Question

In triangle $ABC$, the coordinates of vertices $A$, $B$ and $C$ are $(4,7)$, $(-2,3)$ and $(0,1)$ respectively. Find the equations of the medians passing through the vertices $A$, $B$ and $C$.

Answer 1

Given, $A(4,7),B(-2,3),C(0,1)$ are the vertices of $\Delta ABC$.

Let $AD,BE$ and $CF$ are the medians through point $A,B,C$ respectively.

$AD$ is the median.

$D$ is the midpoint of $BC$.

By midpoint formula,

Coordinate of $D=(\frac{x_1+x_2}{2},\frac{y_1+y_2}{2})$

$=(\frac{-2+0}{2},\frac{3+1}{2})$

$=(\frac{-2}{2},\frac{4}{2})$

$D=(-1,2)$

The equation of median $AD$ where $A=(4,7)$ and $D=(-1,2)$

$x_1{y}_1$ $x_2{y}_2$

The equation of the median is given by,

$\frac{x-x_1}{x_1-x_2}=\frac{y-y_1}{y_1-y_1}$

$\frac{x-4}{4+1}=\frac{y-7}{7-2}$

$\frac{x-4}{5}=\frac{y-7}{5}$

$\therefore x-4=y-7$

$x-y=-7+4$

$\therefore x-y=-3$

$\therefore x-y+3=0$

$x-y+3$ is the equation of median AD.

Again, $BE$ is the median.

$E$ is the midpoint of $AC$.

By midpoint formula,

Coordinate of $E=(\frac{4+0}{2},\frac{7+1}{2})$

$=(2,4)$

The equation of median BE is given by,

$\frac{x+2}{-2-2}=\frac{y-3}{3-4}$

$\frac{x+2}{-4}=\frac{y-3}{-1}$

$-x-2=-4y+12$

$-x-2+4y-12=0$

$-x+4y-14=0$

$x-4y+14=0$

$\therefore x-4y+14=0$ is the equation of median $BE$.

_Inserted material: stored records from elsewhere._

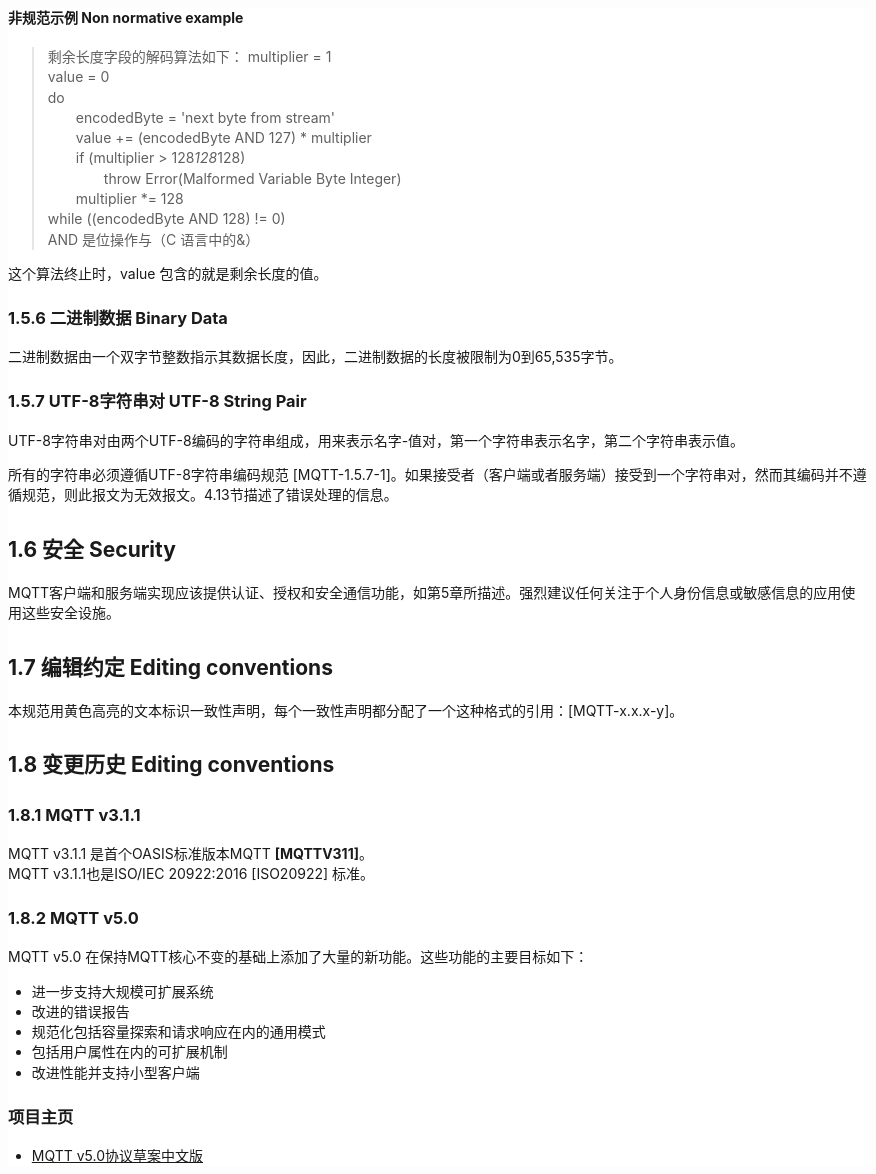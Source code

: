 #### 非规范示例 Non normative example

> 剩余长度字段的解码算法如下：
> multiplier = 1 <br>
> value = 0 <br>
> do <br>
> 　　encodedByte = 'next byte from stream' <br>
> 　　value += (encodedByte AND 127) * multiplier <br>
> 　　if (multiplier > 128*128*128) <br>
> 　　　　throw Error(Malformed Variable Byte Integer) <br>
> 　　multiplier *= 128 <br>
> while ((encodedByte AND 128) != 0) <br>
> AND 是位操作与（C 语言中的&）

这个算法终止时，value 包含的就是剩余长度的值。

### 1.5.6 二进制数据 Binary Data

二进制数据由一个双字节整数指示其数据长度，因此，二进制数据的长度被限制为0到65,535字节。 

### 1.5.7 UTF-8字符串对 UTF-8 String Pair

UTF-8字符串对由两个UTF-8编码的字符串组成，用来表示名字-值对，第一个字符串表示名字，第二个字符串表示值。

所有的字符串必须遵循UTF-8字符串编码规范 \[MQTT-1.5.7-1\]。如果接受者（客户端或者服务端）接受到一个字符串对，然而其编码并不遵循规范，则此报文为无效报文。4.13节描述了错误处理的信息。

## 1.6 安全 Security

MQTT客户端和服务端实现应该提供认证、授权和安全通信功能，如第5章所描述。强烈建议任何关注于个人身份信息或敏感信息的应用使用这些安全设施。

## 1.7 编辑约定 Editing conventions

本规范用黄色高亮的文本标识一致性声明，每个一致性声明都分配了一个这种格式的引用：\[MQTT-x.x.x-y\]。

## 1.8 变更历史 Editing conventions

### 1.8.1 MQTT v3.1.1

MQTT v3.1.1 是首个OASIS标准版本MQTT **\[MQTTV311\]**。  
MQTT v3.1.1也是ISO/IEC 20922:2016 \[ISO20922\] 标准。

### 1.8.2 MQTT v5.0

MQTT v5.0 在保持MQTT核心不变的基础上添加了大量的新功能。这些功能的主要目标如下：
- 	进一步支持大规模可扩展系统
- 	改进的错误报告
- 	规范化包括容量探索和请求响应在内的通用模式
- 	包括用户属性在内的可扩展机制
- 	改进性能并支持小型客户端

### 项目主页

- [MQTT v5.0协议草案中文版](https://github.com/hui6075/mqtt_v5)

Again, $CF$ is the median.

$F$ is the midpoint of $AB$.

By midpoint formula,

Coordinate of $F=(\frac{4-2}{2}+\frac{7+3}{2})$

$=(1,5)$

The equation of median $CF$ is given by,

$\frac{x-0}{0-1}=\frac{y-1}{1-5}$

$\frac{x}{-1}=\frac{y-1}{-4}$

$-4x=-y+1$

$4x-y+1=0$

$\therefore 4x-y+1=0$ is the equation of median $CF$.